Untuk Postscript, sempat kaget karena saya baru tahu kalau PS. I Love You ada sekuelnya! Begitu menemukannya di toko buku di bandara, saya langsung angkut ke kasir. Dan itu bisa dibilang keputusan terbaik tahun itu. Postcript berhasil bikin saya mewek dan sempat kena book hangover. Agak lama baru saya rela untuk baca buku lagi dan sejenak melupakan kisah Holly di hidup lanjutannya.

Tales from Shakespeare yang saya baca yaitu versi retold for children, jadi beneran dibuat sangat sederhana. Satu boxset berisi 14 buku dan masing-masing buku sangat tipis (rata-rata 45 halaman) dengan ukuran font yang cukup besar. Namun, dengan gaya bercerita yang disederhanakan pun, saya bisa merasakan betapa rumitnya kisah cinta yang bangun oleh Shakespeare. Bahkan dari empat belas cerita tersebut, susah sekali menentukan satu yang paling bagus. Setiap cerita punya kerumitan dan keindahannya sendiri-sendiri. Salut, sih. Baru sekarang paham alasan orang-orang suka karya beliau dan sudah saatnya juga saya bilang, “Shakespeare gila banget (kerennya).”
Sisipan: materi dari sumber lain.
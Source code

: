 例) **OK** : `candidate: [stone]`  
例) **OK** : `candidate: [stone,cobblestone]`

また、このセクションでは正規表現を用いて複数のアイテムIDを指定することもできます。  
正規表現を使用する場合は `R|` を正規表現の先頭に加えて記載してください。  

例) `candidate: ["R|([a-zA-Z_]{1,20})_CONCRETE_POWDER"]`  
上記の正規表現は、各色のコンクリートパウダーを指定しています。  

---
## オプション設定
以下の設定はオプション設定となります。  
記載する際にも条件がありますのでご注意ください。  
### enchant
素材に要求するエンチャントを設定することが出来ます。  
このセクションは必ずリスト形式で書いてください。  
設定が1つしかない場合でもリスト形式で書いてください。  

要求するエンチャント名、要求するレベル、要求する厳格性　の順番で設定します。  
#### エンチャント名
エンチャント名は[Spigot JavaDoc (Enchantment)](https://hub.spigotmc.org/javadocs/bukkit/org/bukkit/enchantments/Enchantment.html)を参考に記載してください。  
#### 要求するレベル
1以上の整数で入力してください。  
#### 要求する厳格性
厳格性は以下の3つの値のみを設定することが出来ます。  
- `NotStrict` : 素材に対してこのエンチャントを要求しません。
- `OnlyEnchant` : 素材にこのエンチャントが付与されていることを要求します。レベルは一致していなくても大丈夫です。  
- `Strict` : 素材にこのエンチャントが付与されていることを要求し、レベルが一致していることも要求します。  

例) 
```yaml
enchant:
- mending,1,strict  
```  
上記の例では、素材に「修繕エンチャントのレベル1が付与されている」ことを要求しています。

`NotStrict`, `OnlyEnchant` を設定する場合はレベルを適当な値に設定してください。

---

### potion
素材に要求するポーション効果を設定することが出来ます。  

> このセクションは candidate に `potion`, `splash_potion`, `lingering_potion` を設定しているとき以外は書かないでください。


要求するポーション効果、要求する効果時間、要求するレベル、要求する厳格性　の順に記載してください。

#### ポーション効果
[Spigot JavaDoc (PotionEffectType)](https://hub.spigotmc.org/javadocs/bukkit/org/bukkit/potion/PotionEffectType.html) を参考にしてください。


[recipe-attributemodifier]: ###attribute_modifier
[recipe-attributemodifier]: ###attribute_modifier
2. Faith in Humanity, Restored

Tahun 2022 terdiri dari beberapa re-read. Dua di antaranya yaitu Orang Asing serta Iblis dan Miss Prym. Saya lupa trigger teknisnya (entah baca artikel, nonton film, entah yang lain), tapi saya ingat akhirnya sama memutuskan untuk re-read yaitu karena ingin menemukan makna lebih dari buku-buku yang saya baca. Artinya, dari sekian banyak buku yang saya baca sepanjang hidup, rasanya ingin sekali memiliki beberapa judul yang benar-benar saya suka dan saya paham dan saya sebut judulnya dengan bangga ketika ada yang bertanya tentang buku favorit. Syukurnya, kedua buku di atas jelas masuk ke dalam kategori tersebut. All time favorite.
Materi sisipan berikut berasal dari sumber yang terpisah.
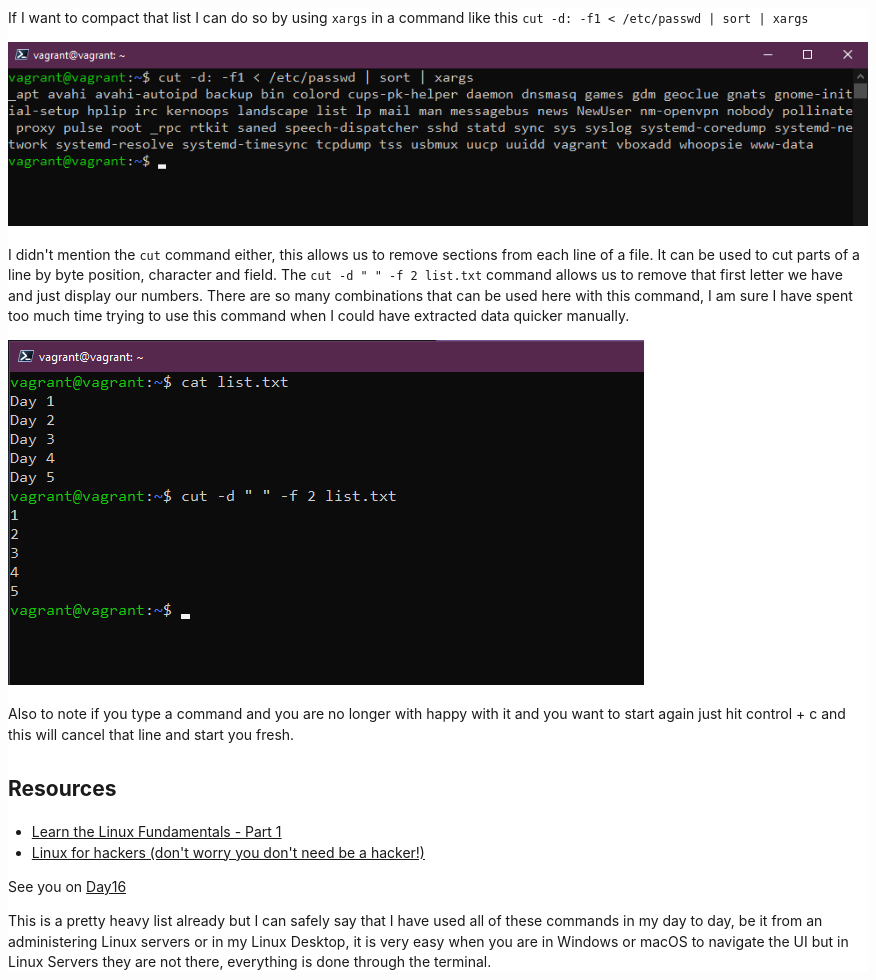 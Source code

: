 If I want to compact that list I can do so by using `xargs` in a command like this `cut -d: -f1 < /etc/passwd | sort | xargs` 

![](Images/Day15_Linux30.png)

I didn't mention the `cut` command either, this allows us to remove sections from each line of a file. It can be used to cut parts of a line by byte position, character and field. The `cut -d " " -f 2 list.txt` command allows us to remove that first letter we have and just display our numbers. There are so many combinations that can be used here with this command, I am sure I have spent too much time trying to use this command when I could have extracted data quicker manually. 

![](Images/Day15_Linux31.png)

Also to note if you type a command and you are no longer with happy with it and you want to start again just hit control + c and this will cancel that line and start you fresh. 

## Resources 

- [Learn the Linux Fundamentals - Part 1](https://www.youtube.com/watch?v=kPylihJRG70)
- [Linux for hackers (don't worry you don't need be a hacker!)](https://www.youtube.com/watch?v=VbEx7B_PTOE)

See you on [Day16](day16.md)

This is a pretty heavy list already but I can safely say that I have used all of these commands in my day to day, be it from an administering Linux servers or in my Linux Desktop, it is very easy when you are in Windows or macOS to navigate the UI but in Linux Servers they are not there, everything is done through the terminal.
A Man Called Ove dan Silence punya nuansa yang sama yaitu nuansa book-to-movie adaptation. Saya suka sekali dengan film Silence sehingga sejak menonton filmnya, saya sudah ingin membaca bukunya. Sayangnya (atau syukurnya?) baru kesampaian sekarang. Book to movie adaptation yang super berhasil. Kedua media cerita tersebut memberi kenikmatan yang berbeda namun sama. Do you know what I mean?

Sebaliknya, saya baca A Man Called Ove dengan kelabakan karena tak lama lagi filmnya akan tayang di bioskop Indonesia. Mumpung masih ada waktu, saya upayakan untuk sempat membaca bukunya dulu sebelum menonton versi filmnya. Membaca Ove was a life-changing experience buat saya. Karakter Ove yang ingin sendirian, tapi ‘diganggu’ tetangganya yang kekeuh mau bikin Ove lebih ceria. Kenapa? Jiwa bitter saya kesal sekali dengan tetangga yang sok ikut campur, tapi kemudian saya harus mengalah pada kenyataan bahwa dunia kita memang butuh lebih banyak rasa empati yang dibangun dari cerita-cerita yang menghangatkan hati seperti itu. Akur.
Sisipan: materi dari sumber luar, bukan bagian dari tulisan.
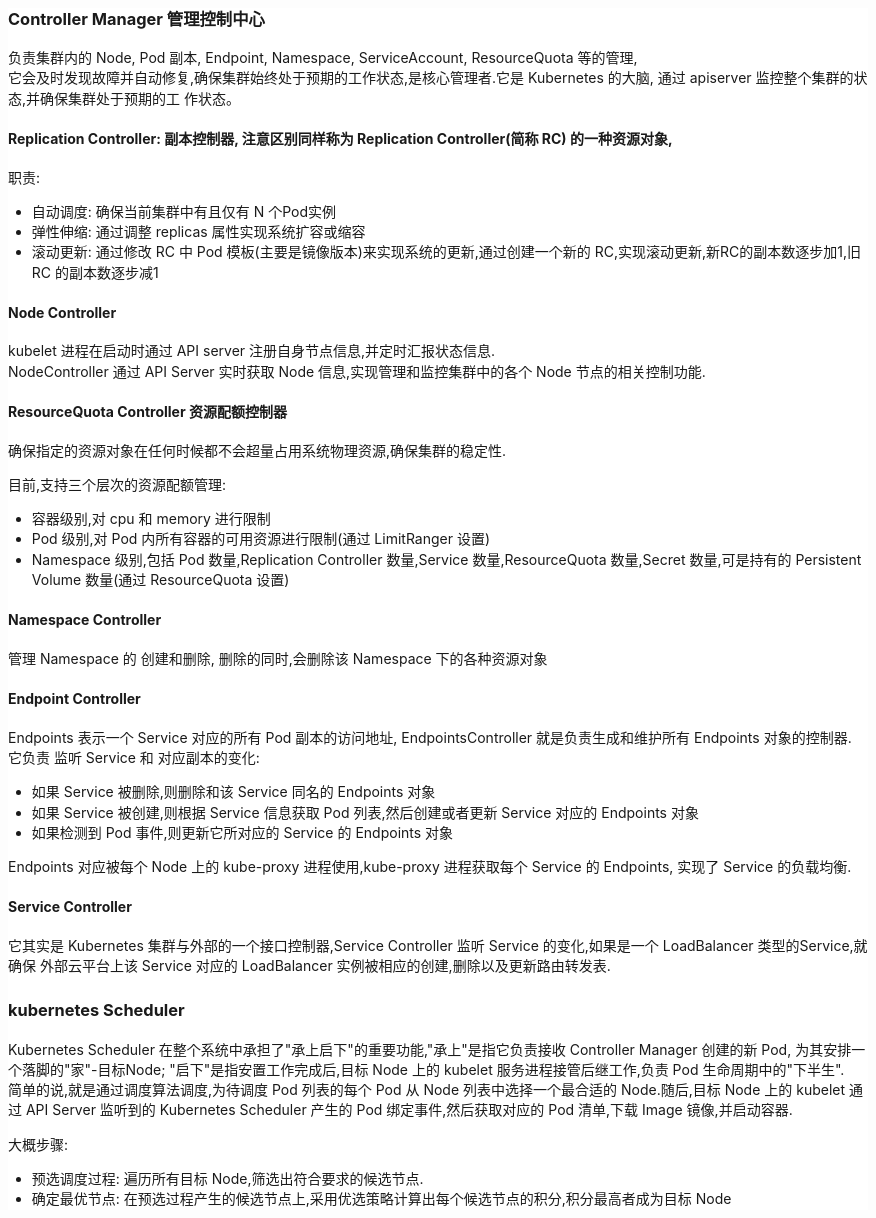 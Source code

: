 ### Controller Manager 管理控制中心
负责集群内的 Node, Pod 副本, Endpoint, Namespace, ServiceAccount, ResourceQuota 等的管理,  
它会及时发现故障并自动修复,确保集群始终处于预期的工作状态,是核心管理者.它是 Kubernetes 的大脑, 通过 apiserver 监控整个集群的状态,并确保集群处于预期的工
作状态。

#### Replication Controller: 副本控制器, 注意区别同样称为 Replication Controller(简称 RC) 的一种资源对象,
职责:  
- 自动调度: 确保当前集群中有且仅有 N 个Pod实例
- 弹性伸缩: 通过调整 replicas 属性实现系统扩容或缩容
- 滚动更新: 通过修改 RC 中 Pod 模板(主要是镜像版本)来实现系统的更新,通过创建一个新的 RC,实现滚动更新,新RC的副本数逐步加1,旧 RC 的副本数逐步减1

#### Node Controller  
kubelet 进程在启动时通过 API server 注册自身节点信息,并定时汇报状态信息.  
NodeController 通过 API Server 实时获取 Node 信息,实现管理和监控集群中的各个 Node 节点的相关控制功能.  

#### ResourceQuota Controller 资源配额控制器
确保指定的资源对象在任何时候都不会超量占用系统物理资源,确保集群的稳定性.  

目前,支持三个层次的资源配额管理:  
- 容器级别,对 cpu 和 memory 进行限制
- Pod 级别,对 Pod 内所有容器的可用资源进行限制(通过 LimitRanger 设置)
- Namespace 级别,包括 Pod 数量,Replication Controller 数量,Service 数量,ResourceQuota 数量,Secret 数量,可是持有的 Persistent Volume 数量(通过 ResourceQuota 设置)

#### Namespace Controller  
管理 Namespace 的 创建和删除, 删除的同时,会删除该 Namespace 下的各种资源对象

#### Endpoint Controller
Endpoints 表示一个 Service 对应的所有 Pod 副本的访问地址, EndpointsController 就是负责生成和维护所有 Endpoints 对象的控制器. 它负责
监听 Service 和 对应副本的变化:  
- 如果 Service 被删除,则删除和该 Service 同名的 Endpoints 对象  
- 如果 Service 被创建,则根据 Service 信息获取 Pod 列表,然后创建或者更新 Service 对应的 Endpoints 对象  
- 如果检测到 Pod 事件,则更新它所对应的 Service 的 Endpoints 对象  

Endpoints 对应被每个 Node 上的 kube-proxy 进程使用,kube-proxy 进程获取每个 Service 的 Endpoints, 实现了 Service 的负载均衡.

#### Service Controller  
它其实是 Kubernetes 集群与外部的一个接口控制器,Service Controller 监听 Service 的变化,如果是一个 LoadBalancer 类型的Service,就确保
外部云平台上该 Service 对应的 LoadBalancer 实例被相应的创建,删除以及更新路由转发表.  

### kubernetes Scheduler  
Kubernetes Scheduler 在整个系统中承担了"承上启下"的重要功能,"承上"是指它负责接收 Controller Manager 创建的新 Pod, 为其安排一个落脚的"家"-目标Node;
"启下"是指安置工作完成后,目标 Node 上的 kubelet 服务进程接管后继工作,负责 Pod 生命周期中的"下半生".  
简单的说,就是通过调度算法调度,为待调度 Pod 列表的每个 Pod 从 Node 列表中选择一个最合适的 Node.随后,目标 Node 上的 kubelet 通
过 API Server 监听到的 Kubernetes Scheduler 产生的 Pod 绑定事件,然后获取对应的 Pod 清单,下载 Image 镜像,并启动容器.  

大概步骤:  
- 预选调度过程: 遍历所有目标 Node,筛选出符合要求的候选节点.  
- 确定最优节点: 在预选过程产生的候选节点上,采用优选策略计算出每个候选节点的积分,积分最高者成为目标 Node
Ngomong-ngomong soal bacaan yang meninggalkan jejak lebih banyak dan lebih lama di hati, membuat daftar best-of seperti ini saya anggap sebagai upaya untuk mengingat pengalaman menyenangkan ketika membaca buku-buku tertentu. Selain itu, saya juga terbuka akan masukan soal best-of dari siapa pun. Jadi, kalau kalian punya tulisan/catatan soal buku yang kalian suka, jangan lupa cantumkan tautannya di kolom komentar. Saya akan senang berkunjung.